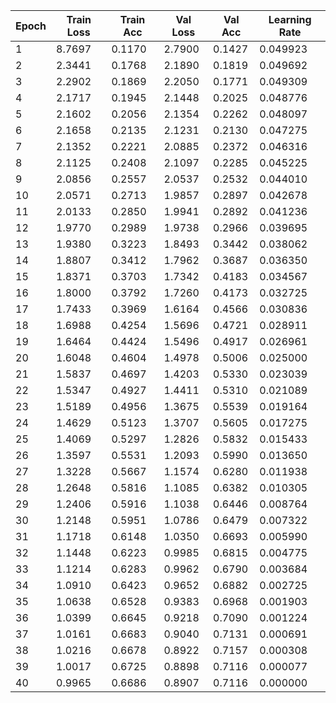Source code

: | Epoch | Train Loss | Train Acc | Val Loss | Val Acc  | Learning Rate |
|-------|------------|-----------|----------|----------|---------------|
| 1     | 8.7697     | 0.1170    | 2.7900   | 0.1427   | 0.049923      |
| 2     | 2.3441     | 0.1768    | 2.1890   | 0.1819   | 0.049692      |
| 3     | 2.2902     | 0.1869    | 2.2050   | 0.1771   | 0.049309      |
| 4     | 2.1717     | 0.1945    | 2.1448   | 0.2025   | 0.048776      |
| 5     | 2.1602     | 0.2056    | 2.1354   | 0.2262   | 0.048097      |
| 6     | 2.1658     | 0.2135    | 2.1231   | 0.2130   | 0.047275      |
| 7     | 2.1352     | 0.2221    | 2.0885   | 0.2372   | 0.046316      |
| 8     | 2.1125     | 0.2408    | 2.1097   | 0.2285   | 0.045225      |
| 9     | 2.0856     | 0.2557    | 2.0537   | 0.2532   | 0.044010      |
| 10    | 2.0571     | 0.2713    | 1.9857   | 0.2897   | 0.042678      |
| 11    | 2.0133     | 0.2850    | 1.9941   | 0.2892   | 0.041236      |
| 12    | 1.9770     | 0.2989    | 1.9738   | 0.2966   | 0.039695      |
| 13    | 1.9380     | 0.3223    | 1.8493   | 0.3442   | 0.038062      |
| 14    | 1.8807     | 0.3412    | 1.7962   | 0.3687   | 0.036350      |
| 15    | 1.8371     | 0.3703    | 1.7342   | 0.4183   | 0.034567      |
| 16    | 1.8000     | 0.3792    | 1.7260   | 0.4173   | 0.032725      |
| 17    | 1.7433     | 0.3969    | 1.6164   | 0.4566   | 0.030836      |
| 18    | 1.6988     | 0.4254    | 1.5696   | 0.4721   | 0.028911      |
| 19    | 1.6464     | 0.4424    | 1.5496   | 0.4917   | 0.026961      |
| 20    | 1.6048     | 0.4604    | 1.4978   | 0.5006   | 0.025000      |
| 21    | 1.5837     | 0.4697    | 1.4203   | 0.5330   | 0.023039      |
| 22    | 1.5347     | 0.4927    | 1.4411   | 0.5310   | 0.021089      |
| 23    | 1.5189     | 0.4956    | 1.3675   | 0.5539   | 0.019164      |
| 24    | 1.4629     | 0.5123    | 1.3707   | 0.5605   | 0.017275      |
| 25    | 1.4069     | 0.5297    | 1.2826   | 0.5832   | 0.015433      |
| 26    | 1.3597     | 0.5531    | 1.2093   | 0.5990   | 0.013650      |
| 27    | 1.3228     | 0.5667    | 1.1574   | 0.6280   | 0.011938      |
| 28    | 1.2648     | 0.5816    | 1.1085   | 0.6382   | 0.010305      |
| 29    | 1.2406     | 0.5916    | 1.1038   | 0.6446   | 0.008764      |
| 30    | 1.2148     | 0.5951    | 1.0786   | 0.6479   | 0.007322      |
| 31    | 1.1718     | 0.6148    | 1.0350   | 0.6693   | 0.005990      |
| 32    | 1.1448     | 0.6223    | 0.9985   | 0.6815   | 0.004775      |
| 33    | 1.1214     | 0.6283    | 0.9962   | 0.6790   | 0.003684      |
| 34    | 1.0910     | 0.6423    | 0.9652   | 0.6882   | 0.002725      |
| 35    | 1.0638     | 0.6528    | 0.9383   | 0.6968   | 0.001903      |
| 36    | 1.0399     | 0.6645    | 0.9218   | 0.7090   | 0.001224      |
| 37    | 1.0161     | 0.6683    | 0.9040   | 0.7131   | 0.000691      |
| 38    | 1.0216     | 0.6678    | 0.8922   | 0.7157   | 0.000308      |
| 39    | 1.0017     | 0.6725    | 0.8898   | 0.7116   | 0.000077      |
| 40    | 0.9965     | 0.6686    | 0.8907   | 0.7116   | 0.000000      |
··········
## TO DO
Leaving all pictures aside, quote each record exactly.

## RESPONSE BELOW
Source code

: | Epoch | Train Loss | Train Acc | Val Loss | Val Acc  | Learning Rate |
|-------|------------|-----------|----------|----------|---------------|
| 1     | 8.7697     | 0.1170    | 2.7900   | 0.1427   | 0.049923      |
| 2     | 2.3441     | 0.1768    | 2.1890   | 0.1819   | 0.049692      |
| 3     | 2.2902     | 0.1869    | 2.2050   | 0.1771   | 0.049309      |
| 4     | 2.1717     | 0.1945    | 2.1448   | 0.2025   | 0.048776      |
| 5     | 2.1602     | 0.2056    | 2.1354   | 0.2262   | 0.048097      |
| 6     | 2.1658     | 0.2135    | 2.1231   | 0.2130   | 0.047275      |
| 7     | 2.1352     | 0.2221    | 2.0885   | 0.2372   | 0.046316      |
| 8     | 2.1125     | 0.2408    | 2.1097   | 0.2285   | 0.045225      |
| 9     | 2.0856     | 0.2557    | 2.0537   | 0.2532   | 0.044010      |
| 10    | 2.0571     | 0.2713    | 1.9857   | 0.2897   | 0.042678      |
| 11    | 2.0133     | 0.2850    | 1.9941   | 0.2892   | 0.041236      |
| 12    | 1.9770     | 0.2989    | 1.9738   | 0.2966   | 0.039695      |
| 13    | 1.9380     | 0.3223    | 1.8493   | 0.3442   | 0.038062      |
| 14    | 1.8807     | 0.3412    | 1.7962   | 0.3687   | 0.036350      |
| 15    | 1.8371     | 0.3703    | 1.7342   | 0.4183   | 0.034567      |
| 16    | 1.8000     | 0.3792    | 1.7260   | 0.4173   | 0.032725      |
| 17    | 1.7433     | 0.3969    | 1.6164   | 0.4566   | 0.030836      |
| 18    | 1.6988     | 0.4254    | 1.5696   | 0.4721   | 0.028911      |
| 19    | 1.6464     | 0.4424    | 1.5496   | 0.4917   | 0.026961      |
| 20    | 1.6048     | 0.4604    | 1.4978   | 0.5006   | 0.025000      |
| 21    | 1.5837     | 0.4697    | 1.4203   | 0.5330   | 0.023039      |
| 22    | 1.5347     | 0.4927    | 1.4411   | 0.5310   | 0.021089      |
| 23    | 1.5189     | 0.4956    | 1.3675   | 0.5539   | 0.019164      |
| 24    | 1.4629     | 0.5123    | 1.3707   | 0.5605   | 0.017275      |
| 25    | 1.4069     | 0.5297    | 1.2826   | 0.5832   | 0.015433      |
| 26    | 1.3597     | 0.5531    | 1.2093   | 0.5990   | 0.013650      |
| 27    | 1.3228     | 0.5667    | 1.1574   | 0.6280   | 0.011938      |
| 28    | 1.2648     | 0.5816    | 1.1085   | 0.6382   | 0.010305      |
| 29    | 1.2406     | 0.5916    | 1.1038   | 0.6446   | 0.008764      |
| 30    | 1.2148     | 0.5951    | 1.0786   | 0.6479   | 0.007322      |
| 31    | 1.1718     | 0.6148    | 1.0350   | 0.6693   | 0.005990      |
| 32    | 1.1448     | 0.6223    | 0.9985   | 0.6815   | 0.004775      |
| 33    | 1.1214     | 0.6283    | 0.9962   | 0.6790   | 0.003684      |
| 34    | 1.0910     | 0.6423    | 0.9652   | 0.6882   | 0.002725      |
| 35    | 1.0638     | 0.6528    | 0.9383   | 0.6968   | 0.001903      |
| 36    | 1.0399     | 0.6645    | 0.9218   | 0.7090   | 0.001224      |
| 37    | 1.0161     | 0.6683    | 0.9040   | 0.7131   | 0.000691      |
| 38    | 1.0216     | 0.6678    | 0.8922   | 0.7157   | 0.000308      |
| 39    | 1.0017     | 0.6725    | 0.8898   | 0.7116   | 0.000077      |
| 40    | 0.9965     | 0.6686    | 0.8907   | 0.7116   | 0.000000      |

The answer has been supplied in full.